Although it's a little clumsy, you can just swap the halves of a register with rol reg,16 (or ror reg,16, if you prefer). On the Netbust CPUs (Pentium IV) that's quite inefficient, but on most newer (or older) CPUs you normally have a barrel shifter to do that in one clock.

As for why they didn't do it, it's pretty simple: they'd need to thoroughly redesign the instruction encoding if they really wanted to do it. In the original design, they used up all the codes that would fit in the sizes of fields they used to specify a register. In fact, they already use something of a hack where the meaning of an encoding depends on the mode, and there are address size and operand size prefixes if you need to use a different size.
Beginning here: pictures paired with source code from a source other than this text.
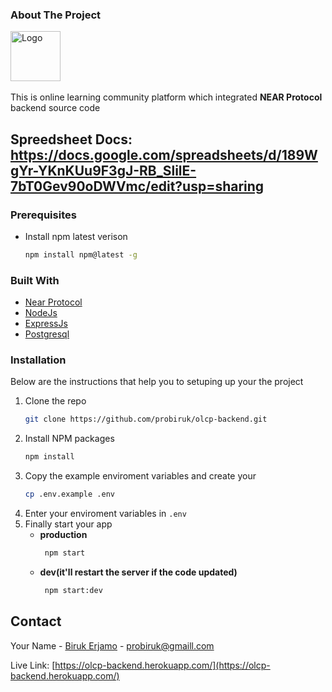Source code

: ### About The Project
<a href="https://github.com/othneildrew/Best-README-Template">
    <img src="https://cryptologos.cc/logos/near-protocol-near-logo.png" alt="Logo" width="80" height="80">
  </a><br/><br/>
This is online learning community platform which integrated <strong>NEAR Protocol</strong> backend source code

## Spreedsheet Docs: https://docs.google.com/spreadsheets/d/189WgYr-YKnKUu9F3gJ-RB_SlilE-7bT0Gev90oDWVmc/edit?usp=sharing

### Prerequisites

* Install npm latest verison
  ```sh
  npm install npm@latest -g
  ```

### Built With

* [Near Protocol](https://near.org/)
* [NodeJs](https://nodejs.org/en/)
* [ExpressJs](https://expressjs.com/)
* [Postgresql](https://www.postgresql.org/)

### Installation

Below are the instructions that help you to setuping up your the project

1. Clone the repo
   ```sh
   git clone https://github.com/probiruk/olcp-backend.git
   ```
2. Install NPM packages
   ```sh
   npm install
   ```
3. Copy the example enviroment variables and create your
   ```sh
   cp .env.example .env
   ```
4. Enter your enviroment variables in `.env`
5. Finally start your app
   * <strong>production</strong>
     ```sh
      npm start
     ```
   * <strong>dev(it'll restart the server if the code updated)</strong>
     ```sh
      npm start:dev
      ```
## Contact

Your Name - [Biruk Erjamo](https://t.me/probiruk) - probiruk@gmaill.com

Live Link: [https://olcp-backend.herokuapp.com/](https://olcp-backend.herokuapp.com/)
For example, to use AX when you're running in 32-bit mode, the instruction will have an operand override prefix before the instruction itself. If they'd really wanted to badly enough, they could have extended that concept to specify things like "the byte in bits 16-23 of register X", but it'd make decoding more complex, and decoding x86 instructions is already relatively painful.

OTHER TIPS

Short answer is because of how it evolved from 16 bits.

Why is there not a register that contains the higher bytes of EAX?

Beyond the instruction encoding issue that Jerry correctly mentions, there are other things at work here as well.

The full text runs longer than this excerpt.